Abstract from my September 2020 master's dissertation:

An investigation was conducted into a 40 GB, 326 million record event dataset. This dataset contained anonymised event information representing performance, availability and security issues of 172,000 network devices from approximately 150 different customers. It was hypothesised that network device event data gathered from one customer environment could be used to predict events in another customer environment. After analysis of the dataset, a binary model was developed to predict when a process might request too much compute resources on a device. The model was developed on one set of customer data and tested on another unseen set of customer data. The Matthews correlation coefficient for the model on the unseen test data was 0.66, the F1 score was 0.72, and the False Negative rate was 27%. This was a substantial improvement over a model with no skill.

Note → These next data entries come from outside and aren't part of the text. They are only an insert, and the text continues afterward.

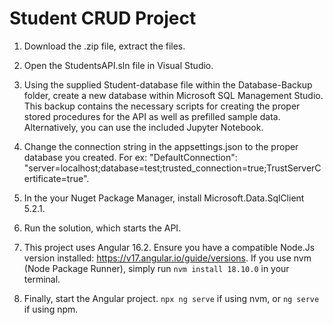 # Student CRUD Project

1. Download the .zip file, extract the files. 

2. Open the StudentsAPI.sln file in Visual Studio.

3. Using the supplied Student-database file within the Database-Backup folder, create a new database within Microsoft SQL Management Studio. This backup contains the necessary scripts for creating the proper stored procedures for the API as well as prefilled sample data. Alternatively, you can use the included Jupyter Notebook.

4. Change the connection string in the appsettings.json to the proper database you created. For ex: 
"DefaultConnection": "server=localhost;database=test;trusted_connection=true;TrustServerCertificate=true".

5. In the your Nuget Package Manager, install Microsoft.Data.SqlClient 5.2.1.

6. Run the solution, which starts the API.

7. This project uses Angular 16.2. Ensure you have a compatible Node.Js version installed: https://v17.angular.io/guide/versions. If you use nvm (Node Package Runner), simply run ``nvm install 18.10.0`` in your terminal.

8. Finally, start the Angular project. ``npx ng serve`` if using nvm, or ``ng serve`` if using npm.
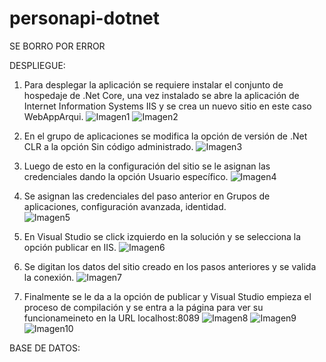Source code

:# personapi-dotnet

SE BORRO POR ERROR 

DESPLIEGUE:
1. Para desplegar la aplicación se requiere instalar el conjunto de hospedaje de .Net Core, una vez instalado se abre la aplicación de Internet Information Systems IIS y se crea un nuevo sitio en este caso WebAppArqui. 
![Imagen1](https://user-images.githubusercontent.com/58142219/235403523-547a5762-da9f-40f4-89ff-0d7636d972f0.png)
![Imagen2](https://user-images.githubusercontent.com/58142219/235403554-b03098ba-fb96-427b-85d2-5dcaddd20ee4.png)

2. En el grupo de aplicaciones se modifica la opción de  versión de .Net CLR a la opción Sin código administrado. 
![Imagen3](https://user-images.githubusercontent.com/58142219/235403563-8dfa4047-73b3-42d2-92d3-03805115f098.png)

3. Luego de esto en la configuración del sitio se le asignan las credenciales dando la opción Usuario específico. 
![Imagen4](https://user-images.githubusercontent.com/58142219/235403571-697a149c-13c6-436e-a8ef-1bbd731c946f.png)

4. Se asignan las credenciales del paso anterior en Grupos de aplicaciones, configuración avanzada, identidad.  
![Imagen5](https://user-images.githubusercontent.com/58142219/235403614-0faafce1-8aa9-4ebb-b3bc-780b4414301b.png)

5. En Visual Studio se click izquierdo en la solución y se selecciona la opción publicar en IIS. 
![Imagen6](https://user-images.githubusercontent.com/58142219/235403625-468b12dd-1f06-45e8-aebe-e3f632214841.png)

6. Se digitan los datos del sitio creado en los pasos anteriores y se valida la conexión. 
![Imagen7](https://user-images.githubusercontent.com/58142219/235403631-04478ce2-3784-42a6-ab91-62ed2d19eca6.png)

7. Finalmente se le da a la opción de publicar y Visual Studio empieza el proceso de compilación y  se entra a la página para ver su funcionameineto en la URL localhost:8089 
![Imagen8](https://user-images.githubusercontent.com/58142219/235403641-97b51c64-351e-4f0c-a1e2-dfb13dcfae0d.png)
![Imagen9](https://user-images.githubusercontent.com/58142219/235403649-293f04ed-5db0-493b-8b34-385b3d69906a.png)
![Imagen10](https://user-images.githubusercontent.com/58142219/235403650-92e0b23a-3bf6-4a0c-b1e2-446ea47a888b.png)

BASE DE DATOS:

If you need something to read before you go to sleep, the full dissertation is at dissertation.pdf

1. Data

   • /data/data1k.csv
   • /data/data1m.csv
   • /data/long_cpu_hog_prod126.csv

2. Graphs

   • /code/graphs.R - some of this won't work because of MySQL dependency

3. Data Preparation - needs MySQL DB

   • /code/script1.sql
   • /code/script2.sql

4. Data Manipulation

   • /code/data_prep_cpu_hog-exp1.r
   • /code/data_prep_cpu_hog-exp2.r
   • /code/data_prep-exp3.r

5. Train and Test

   • /code/multivariate_cpu_hog_labels.ipynb
   • /code/multivariate_cpu_hog_module.ipynb
   • /code/xgboost_exp3.ipynb

Does my code really work? Try it here:

1. Download and unzip the data files (You'll need an app that handles split zipped files; I used PeaZIP)
2. Run graphs.R files (some parts won't work because of the RStudio MySQL DB connector dependency)
3. Run Data Manipulation Code
4. Run Train & Test Code (you may need to make some edits if you don't have NVIDIA CUDA installed)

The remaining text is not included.